As Zain goes about his life in prison, Rahil hears his name aloud and in distress yells about her son, Yonas, since Zain isn’t with him. Where could he be? Zain meets with his mother for a scheduled meeting, and she tells him, “When God takes something away from you, he blesses you.” She’s pregnant and plans to name the baby Sahar in memory of her late daughter. Zain’s emotions cry out for justice as he tells her, “You have no heart.”
Zain calls into a TV program and relays his story and his desire to sue his parents to listeners. The publicity gives police officials cause to check up on Yonas.

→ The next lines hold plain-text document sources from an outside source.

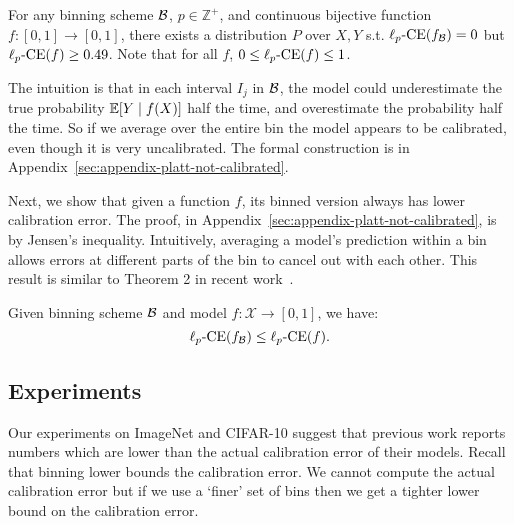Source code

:\newcommand{\continuousNotCalibratedText}{
  For any binning scheme $\bins{}$, $p \in \mathbb{Z}^+$, and continuous bijective function $f : [0, 1] \to [0, 1]$, there exists a distribution \pl{mathbb} $P$ over $X, Y$ s.t. $\lpce(f_{\bins{}}) = 0$ but $\lpce(f) \geq 0.49$.
Note that for all $f$, $0 \leq \lpce(f) \leq 1$.
}

\begin{example}
\label{ex:continuous-not-calibrated}
\continuousNotCalibratedText{}
\end{example}

\newtheorem*{continuousNotCalibrated}{Restatement of Example~\ref{ex:continuous-not-calibrated}}

The intuition  is that in each interval $I_j$ in $\mathcal{B}{}$, the model could underestimate the true probability $\mathbb{E}[Y \mid f(X)]$ half the time, and overestimate the probability half the time. So if we average over the entire bin the model appears to be calibrated, even though it is very uncalibrated. The formal construction is in Appendix~\ref{sec:appendix-platt-not-calibrated}.

Next, we show that given a function $f$, its binned version always has lower calibration error. The proof, in Appendix~\ref{sec:appendix-platt-not-calibrated}, is by Jensen's inequality. Intuitively, averaging a model's prediction within a bin allows errors at different parts of the bin to cancel out with each other. This result is similar to Theorem 2 in recent work~\cite{vaicenavicius2019calibration}.

\newcommand{\binningLowerBoundText}{
  Given \pl{any} binning scheme $\bins{}$ and model $f : \mathcal{X} \to [0, 1]$, we have:
\[  \lpce(f_{\bins{}}) \leq \lpce(f). \]
\pl{number the equations}
}

\begin{proposition}
\label{prop:bin_low_bound}
\binningLowerBoundText{}
\end{proposition}

\newtheorem*{binningLowerBound}{Restatement of Proposition~\ref{prop:bin_low_bound}}

\subsection{Experiments}

Our experiments on ImageNet and CIFAR-10 suggest that previous work reports numbers which are lower than the actual calibration error of their models. Recall that binning lower bounds the calibration error. We cannot compute the actual calibration error but if we use a `finer' set of bins then we get a tighter lower bound on the calibration error.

Will the police find Yonas? Will Rahil be released from prison and reunited with her son? What kind of sentence will Zain get for his knife attack on his dead sister’s husband.
CAPERNAUM is a sobering, moving story that depicts the hardship of maltreatment, loss and poor life choices while trying to find a better life. CAPERNAUM features flawless performances by all the actors as well as an ethereal musical score that flows seamlessly with the on-screen action. The flashbacks hurt the movie’s flow but are otherwise done well. So, they shouldn’t deter viewers totally from connecting to the story and characters.
CAPERNAUM has a light Christian, redemptive worldview with some moral, biblical elements. In addition to the movie’s reference to Jesus and Matthew 11, Zain expects his parents to love, care and provide for him and his siblings, although they clearly fall far short of that standard. Also, despite the story’s tough, tragic elements, CAPERNAUM ends on a hopeful note.
That said, many characters in Capernaum display evil intentions and treat others with disrespect. Other characters also make poor decisions, such as when the Ethiopian mother decides to prostitute herself, or when Zain decides to sell drugs like his parents and attack his dead sister’s pedophile husband. In one scene, Coptic Christians are shown visiting prisoners in the jail, but in another scene some prisoners perform an Islamic call to prayer. Finally, in addition to the movie’s drug references, CAPERNAUM contains heavy foul language, brief nudity and, of course, dysfunctional parents who make their children help then make drugs and make their young daughter become a man’s child bride. MOVIEGUIDE® advises extreme caution for CAPERNAUM.
“Then Jesus began to denounce the towns in which most of his miracles had been performed, because they did not repent. . . . ‘And you, Capernaum, will you be lifted to the heavens? No, you will go down to Hades. For if the miracles that were performed in you had been performed in Sodom, it would have remained to this day. But I tell you that it will be more bearable for Sodom on the day of judgment than for you.’”
– Matthew 11:20, 23-24.
CAPERNAUM is a sobering, moving drama from Lebanon about the hardship of parental neglect and loss in the life of a 12-year-old poverty-stricken boy named Zain. His parents make and sell drugs to make ends meet and let his younger sister marry an adult man when the sister undergoes puberty. After running away from home to pursue a better life, Zain meets an illegal Ethiopian immigrant named Rahil who’s caring for her toddler son. Following a series of complicated events, Zain gets arrested and decides to sue his parents for neglect.
CAPERNAUM features flawless performances as well as an ethereal musical score that flows seamlessly with the on-screen action. Too many flashbacks interrupt the story’s narrative flow too much, but the story is still engrossing and moving. CAPERNAUM features some Christian, biblical elements and a happy ending. However, CAPERNAUM contains heavy foul language, brief nudity and other immoral behavior requiring extreme caution, including dysfunctional family relationships and selling drugs. The movie’s title is a reference to Jesus condemning the city of Capernaum in Matthew 11. MOVIEGUIDE® advises extreme caution for CAPERNAUM.